Which of the following best describes what it means for a function f to be 'representable' in Peano Arithmetic?
Af is computable by a Turing machine
BThere is a formula φ(x,y) such that PA proves φ(n, f(n)) for each n and PA proves f(n) is the unique value satisfying φ(n,y)
Cf can be expressed using only the symbols +, ×, 0, and S
Df is provably total in PA
Representability requires two things: PA must prove each specific instance φ(n, f(n)) (the formula is satisfied by the correct value), and PA must prove uniqueness — that f(n) is the *only* value satisfying φ(n, y). The uniqueness condition is critical; without it, the formula wouldn't pin down f as a function. Mere Turing computability or syntactic expressibility is not sufficient for representability.
Question 2 True / False
The induction axiom of Peano Arithmetic is a single axiom.
TTrue
FFalse
Answer: False
The induction 'axiom' is actually an axiom *schema* — an infinite family of axioms, one for each formula φ in the language of arithmetic. For each formula φ(n), PA includes: (φ(0) ∧ ∀n(φ(n) → φ(n+1))) → ∀n φ(n). Because there are infinitely many formulas, there are infinitely many induction axioms. This is why PA cannot be finitely axiomatized.
Question 3 Short Answer
Why did Gödel need to develop Gödel numbering, and what does it accomplish?

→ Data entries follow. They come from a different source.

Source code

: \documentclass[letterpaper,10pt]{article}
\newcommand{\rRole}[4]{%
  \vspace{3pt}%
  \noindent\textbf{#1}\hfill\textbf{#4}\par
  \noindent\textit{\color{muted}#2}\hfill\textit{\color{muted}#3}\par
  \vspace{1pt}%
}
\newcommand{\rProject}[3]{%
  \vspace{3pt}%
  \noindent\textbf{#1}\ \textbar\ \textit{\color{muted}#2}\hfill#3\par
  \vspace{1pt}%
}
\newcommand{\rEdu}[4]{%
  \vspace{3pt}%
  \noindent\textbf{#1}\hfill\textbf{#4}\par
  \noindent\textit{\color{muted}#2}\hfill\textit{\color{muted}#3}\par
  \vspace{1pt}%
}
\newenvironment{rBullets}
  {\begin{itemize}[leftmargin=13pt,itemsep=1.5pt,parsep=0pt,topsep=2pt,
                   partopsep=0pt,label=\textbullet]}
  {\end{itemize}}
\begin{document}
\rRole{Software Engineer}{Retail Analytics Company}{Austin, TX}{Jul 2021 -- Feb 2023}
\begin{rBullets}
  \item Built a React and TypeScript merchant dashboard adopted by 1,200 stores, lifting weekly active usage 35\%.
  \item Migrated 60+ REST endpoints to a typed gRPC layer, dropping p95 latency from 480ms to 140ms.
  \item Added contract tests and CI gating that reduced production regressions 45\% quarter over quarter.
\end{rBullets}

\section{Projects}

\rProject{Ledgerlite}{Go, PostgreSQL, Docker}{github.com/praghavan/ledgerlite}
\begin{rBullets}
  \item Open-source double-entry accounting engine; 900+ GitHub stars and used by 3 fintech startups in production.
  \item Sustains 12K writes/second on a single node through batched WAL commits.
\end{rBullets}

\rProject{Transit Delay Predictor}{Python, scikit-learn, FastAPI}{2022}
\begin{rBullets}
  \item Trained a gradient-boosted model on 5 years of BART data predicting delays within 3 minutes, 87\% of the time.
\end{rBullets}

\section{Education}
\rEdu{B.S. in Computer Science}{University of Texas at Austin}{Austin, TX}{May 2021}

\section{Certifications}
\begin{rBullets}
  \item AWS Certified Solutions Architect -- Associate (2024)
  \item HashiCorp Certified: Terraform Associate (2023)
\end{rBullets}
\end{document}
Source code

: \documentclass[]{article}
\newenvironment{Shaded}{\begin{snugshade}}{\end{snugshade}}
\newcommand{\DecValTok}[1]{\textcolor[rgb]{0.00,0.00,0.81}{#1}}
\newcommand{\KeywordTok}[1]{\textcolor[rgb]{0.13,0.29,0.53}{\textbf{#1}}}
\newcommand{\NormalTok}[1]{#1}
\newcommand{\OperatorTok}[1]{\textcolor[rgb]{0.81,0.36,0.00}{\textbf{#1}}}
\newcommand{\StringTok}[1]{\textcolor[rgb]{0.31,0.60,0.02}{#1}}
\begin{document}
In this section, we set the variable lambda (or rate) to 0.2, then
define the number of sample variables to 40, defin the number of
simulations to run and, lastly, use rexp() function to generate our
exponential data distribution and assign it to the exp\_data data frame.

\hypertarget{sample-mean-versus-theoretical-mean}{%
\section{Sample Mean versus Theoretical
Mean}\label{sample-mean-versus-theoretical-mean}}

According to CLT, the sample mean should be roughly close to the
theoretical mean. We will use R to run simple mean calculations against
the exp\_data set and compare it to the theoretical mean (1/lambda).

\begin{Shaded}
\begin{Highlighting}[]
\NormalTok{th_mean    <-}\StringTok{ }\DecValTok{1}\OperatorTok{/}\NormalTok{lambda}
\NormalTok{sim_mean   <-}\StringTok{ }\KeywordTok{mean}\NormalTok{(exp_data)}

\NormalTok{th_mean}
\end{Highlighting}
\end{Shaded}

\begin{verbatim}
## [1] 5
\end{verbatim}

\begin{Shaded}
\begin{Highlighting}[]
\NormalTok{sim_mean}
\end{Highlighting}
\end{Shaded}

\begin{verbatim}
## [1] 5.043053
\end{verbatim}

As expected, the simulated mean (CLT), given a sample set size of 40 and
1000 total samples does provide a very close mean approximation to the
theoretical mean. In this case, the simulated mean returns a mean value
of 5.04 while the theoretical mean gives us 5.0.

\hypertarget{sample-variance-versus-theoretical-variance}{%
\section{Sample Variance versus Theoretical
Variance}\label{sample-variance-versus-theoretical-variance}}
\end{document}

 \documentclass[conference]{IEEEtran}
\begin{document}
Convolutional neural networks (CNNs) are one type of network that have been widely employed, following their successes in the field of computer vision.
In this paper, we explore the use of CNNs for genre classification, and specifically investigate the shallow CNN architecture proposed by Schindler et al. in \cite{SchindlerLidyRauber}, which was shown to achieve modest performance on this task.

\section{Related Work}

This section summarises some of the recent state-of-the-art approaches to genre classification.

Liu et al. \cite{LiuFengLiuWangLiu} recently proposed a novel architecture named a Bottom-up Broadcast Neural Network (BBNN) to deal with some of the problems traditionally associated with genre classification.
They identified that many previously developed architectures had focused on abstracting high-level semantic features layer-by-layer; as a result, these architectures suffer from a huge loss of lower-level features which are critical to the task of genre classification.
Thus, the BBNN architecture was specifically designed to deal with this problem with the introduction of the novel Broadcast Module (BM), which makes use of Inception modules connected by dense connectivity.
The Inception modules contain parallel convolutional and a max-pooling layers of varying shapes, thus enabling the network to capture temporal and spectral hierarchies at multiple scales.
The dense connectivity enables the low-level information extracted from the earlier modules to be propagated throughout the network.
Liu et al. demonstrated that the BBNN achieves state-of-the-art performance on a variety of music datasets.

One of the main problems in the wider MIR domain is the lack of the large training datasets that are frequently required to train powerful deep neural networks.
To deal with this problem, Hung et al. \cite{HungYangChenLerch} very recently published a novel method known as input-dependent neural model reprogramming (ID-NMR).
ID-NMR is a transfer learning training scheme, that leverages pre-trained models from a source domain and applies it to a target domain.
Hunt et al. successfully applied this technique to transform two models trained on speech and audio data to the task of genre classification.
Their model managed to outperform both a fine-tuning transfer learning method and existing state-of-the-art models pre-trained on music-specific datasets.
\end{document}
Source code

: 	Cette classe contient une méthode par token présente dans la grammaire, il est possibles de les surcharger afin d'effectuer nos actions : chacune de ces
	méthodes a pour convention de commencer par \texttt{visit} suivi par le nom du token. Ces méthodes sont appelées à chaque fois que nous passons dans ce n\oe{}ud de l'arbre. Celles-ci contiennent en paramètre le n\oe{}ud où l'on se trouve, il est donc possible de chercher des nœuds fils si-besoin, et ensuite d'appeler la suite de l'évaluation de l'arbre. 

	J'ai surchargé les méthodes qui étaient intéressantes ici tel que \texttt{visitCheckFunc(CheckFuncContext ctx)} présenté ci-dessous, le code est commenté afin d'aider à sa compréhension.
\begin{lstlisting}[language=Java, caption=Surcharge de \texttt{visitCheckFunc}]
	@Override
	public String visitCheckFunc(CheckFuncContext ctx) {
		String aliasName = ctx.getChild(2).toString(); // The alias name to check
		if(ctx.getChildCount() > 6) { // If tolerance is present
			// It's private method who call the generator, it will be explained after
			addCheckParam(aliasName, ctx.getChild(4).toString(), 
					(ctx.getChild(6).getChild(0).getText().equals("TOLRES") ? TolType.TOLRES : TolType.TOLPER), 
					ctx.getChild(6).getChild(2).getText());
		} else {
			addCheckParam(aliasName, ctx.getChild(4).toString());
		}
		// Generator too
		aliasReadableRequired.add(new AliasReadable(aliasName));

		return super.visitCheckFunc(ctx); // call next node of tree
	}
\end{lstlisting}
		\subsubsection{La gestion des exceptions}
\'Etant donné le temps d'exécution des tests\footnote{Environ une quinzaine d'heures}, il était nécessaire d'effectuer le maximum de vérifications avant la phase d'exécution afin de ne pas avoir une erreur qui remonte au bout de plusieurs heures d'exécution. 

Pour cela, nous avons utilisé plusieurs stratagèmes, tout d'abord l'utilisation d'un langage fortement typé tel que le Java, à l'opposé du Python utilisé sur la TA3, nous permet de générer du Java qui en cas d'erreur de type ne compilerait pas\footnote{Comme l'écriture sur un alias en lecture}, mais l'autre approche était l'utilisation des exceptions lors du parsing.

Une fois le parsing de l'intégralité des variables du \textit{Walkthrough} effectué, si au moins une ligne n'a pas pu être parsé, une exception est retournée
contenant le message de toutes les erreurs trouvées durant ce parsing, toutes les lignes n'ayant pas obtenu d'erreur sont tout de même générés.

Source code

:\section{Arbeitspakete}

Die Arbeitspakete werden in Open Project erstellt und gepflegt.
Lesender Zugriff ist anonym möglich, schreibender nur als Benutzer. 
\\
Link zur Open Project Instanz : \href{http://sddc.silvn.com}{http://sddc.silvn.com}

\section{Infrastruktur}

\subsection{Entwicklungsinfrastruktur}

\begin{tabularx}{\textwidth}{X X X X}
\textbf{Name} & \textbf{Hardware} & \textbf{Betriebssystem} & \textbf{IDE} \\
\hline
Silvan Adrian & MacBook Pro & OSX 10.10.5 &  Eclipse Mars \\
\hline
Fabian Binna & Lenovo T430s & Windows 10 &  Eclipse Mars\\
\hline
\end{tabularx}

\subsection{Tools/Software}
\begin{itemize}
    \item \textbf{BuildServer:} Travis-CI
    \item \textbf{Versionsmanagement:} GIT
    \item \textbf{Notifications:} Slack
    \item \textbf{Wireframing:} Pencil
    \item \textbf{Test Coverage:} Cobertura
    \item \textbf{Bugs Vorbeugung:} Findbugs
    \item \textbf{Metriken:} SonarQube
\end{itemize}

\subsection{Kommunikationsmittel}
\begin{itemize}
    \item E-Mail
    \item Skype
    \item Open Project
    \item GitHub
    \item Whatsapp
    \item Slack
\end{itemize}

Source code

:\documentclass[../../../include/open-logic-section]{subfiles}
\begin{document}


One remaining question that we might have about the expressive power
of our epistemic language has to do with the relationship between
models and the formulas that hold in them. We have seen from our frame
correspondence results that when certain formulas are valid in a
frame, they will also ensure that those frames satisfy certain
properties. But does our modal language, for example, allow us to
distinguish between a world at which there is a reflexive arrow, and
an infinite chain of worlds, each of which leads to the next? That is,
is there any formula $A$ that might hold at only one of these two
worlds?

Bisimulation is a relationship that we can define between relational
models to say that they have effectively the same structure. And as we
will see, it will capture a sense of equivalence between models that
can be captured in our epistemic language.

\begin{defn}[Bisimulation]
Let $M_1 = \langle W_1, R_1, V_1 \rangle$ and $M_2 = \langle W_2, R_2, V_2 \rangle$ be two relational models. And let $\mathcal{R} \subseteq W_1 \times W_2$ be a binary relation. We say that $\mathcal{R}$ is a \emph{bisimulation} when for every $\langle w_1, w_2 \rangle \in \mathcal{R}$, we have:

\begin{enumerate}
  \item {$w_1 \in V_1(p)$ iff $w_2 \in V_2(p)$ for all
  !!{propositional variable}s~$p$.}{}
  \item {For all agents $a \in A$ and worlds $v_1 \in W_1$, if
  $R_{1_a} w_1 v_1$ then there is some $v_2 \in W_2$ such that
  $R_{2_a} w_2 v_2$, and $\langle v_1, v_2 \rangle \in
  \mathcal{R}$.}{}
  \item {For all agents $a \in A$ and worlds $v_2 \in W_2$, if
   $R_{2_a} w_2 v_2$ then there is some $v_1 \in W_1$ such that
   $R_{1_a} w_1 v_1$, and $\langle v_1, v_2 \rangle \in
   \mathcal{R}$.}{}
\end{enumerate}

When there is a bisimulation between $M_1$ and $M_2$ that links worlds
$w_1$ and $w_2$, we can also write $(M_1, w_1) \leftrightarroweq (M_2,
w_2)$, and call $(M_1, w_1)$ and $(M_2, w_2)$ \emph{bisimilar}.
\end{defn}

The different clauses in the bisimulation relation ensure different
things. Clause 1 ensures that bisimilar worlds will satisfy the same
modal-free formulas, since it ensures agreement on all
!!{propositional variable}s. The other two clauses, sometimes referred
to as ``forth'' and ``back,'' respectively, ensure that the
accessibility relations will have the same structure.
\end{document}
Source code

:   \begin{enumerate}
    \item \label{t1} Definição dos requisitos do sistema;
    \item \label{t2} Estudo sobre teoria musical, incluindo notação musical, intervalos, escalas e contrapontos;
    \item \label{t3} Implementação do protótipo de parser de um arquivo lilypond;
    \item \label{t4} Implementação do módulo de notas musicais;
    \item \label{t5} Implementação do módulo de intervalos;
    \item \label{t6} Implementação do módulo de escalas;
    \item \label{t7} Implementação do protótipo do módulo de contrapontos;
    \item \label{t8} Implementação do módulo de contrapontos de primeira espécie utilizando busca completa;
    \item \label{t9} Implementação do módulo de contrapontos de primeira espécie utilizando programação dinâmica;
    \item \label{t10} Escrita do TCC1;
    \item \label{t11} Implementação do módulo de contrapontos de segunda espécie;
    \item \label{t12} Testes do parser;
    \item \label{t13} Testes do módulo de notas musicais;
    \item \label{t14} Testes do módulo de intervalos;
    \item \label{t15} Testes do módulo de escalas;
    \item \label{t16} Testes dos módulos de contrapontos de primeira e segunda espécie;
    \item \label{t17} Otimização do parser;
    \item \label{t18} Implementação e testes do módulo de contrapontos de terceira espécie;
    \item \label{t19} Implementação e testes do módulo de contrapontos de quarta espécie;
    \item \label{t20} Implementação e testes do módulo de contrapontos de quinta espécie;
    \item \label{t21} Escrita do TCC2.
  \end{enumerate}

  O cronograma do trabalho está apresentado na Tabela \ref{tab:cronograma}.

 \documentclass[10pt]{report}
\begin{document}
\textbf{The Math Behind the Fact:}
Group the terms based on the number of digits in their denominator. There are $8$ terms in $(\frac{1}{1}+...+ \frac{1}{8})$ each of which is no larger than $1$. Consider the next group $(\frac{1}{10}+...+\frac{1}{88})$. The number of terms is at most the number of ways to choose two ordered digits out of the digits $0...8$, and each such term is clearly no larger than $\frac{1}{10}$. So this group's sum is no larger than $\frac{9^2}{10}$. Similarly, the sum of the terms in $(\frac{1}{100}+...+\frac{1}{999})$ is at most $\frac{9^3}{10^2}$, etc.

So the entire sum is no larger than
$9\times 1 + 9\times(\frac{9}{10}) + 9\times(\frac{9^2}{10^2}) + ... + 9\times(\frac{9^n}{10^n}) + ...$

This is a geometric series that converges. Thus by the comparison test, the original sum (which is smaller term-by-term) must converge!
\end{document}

Think about your answer, then reveal below.
Model answer: Gödel numbering assigns a unique natural number to every formula and proof in PA's language, translating syntactic properties of proofs into arithmetic properties of numbers. This allows PA to express statements about its own provability as arithmetic formulas.
The incompleteness proof requires constructing a sentence that says 'I am not provable in PA.' For PA to 'talk about' provability, statements about proofs — a syntactic notion — must become arithmetic statements. Gödel numbering provides this translation. Once proofs are numbers, 'x is a proof of formula y' becomes a primitive recursive relation, which is representable in PA by the representability theorem.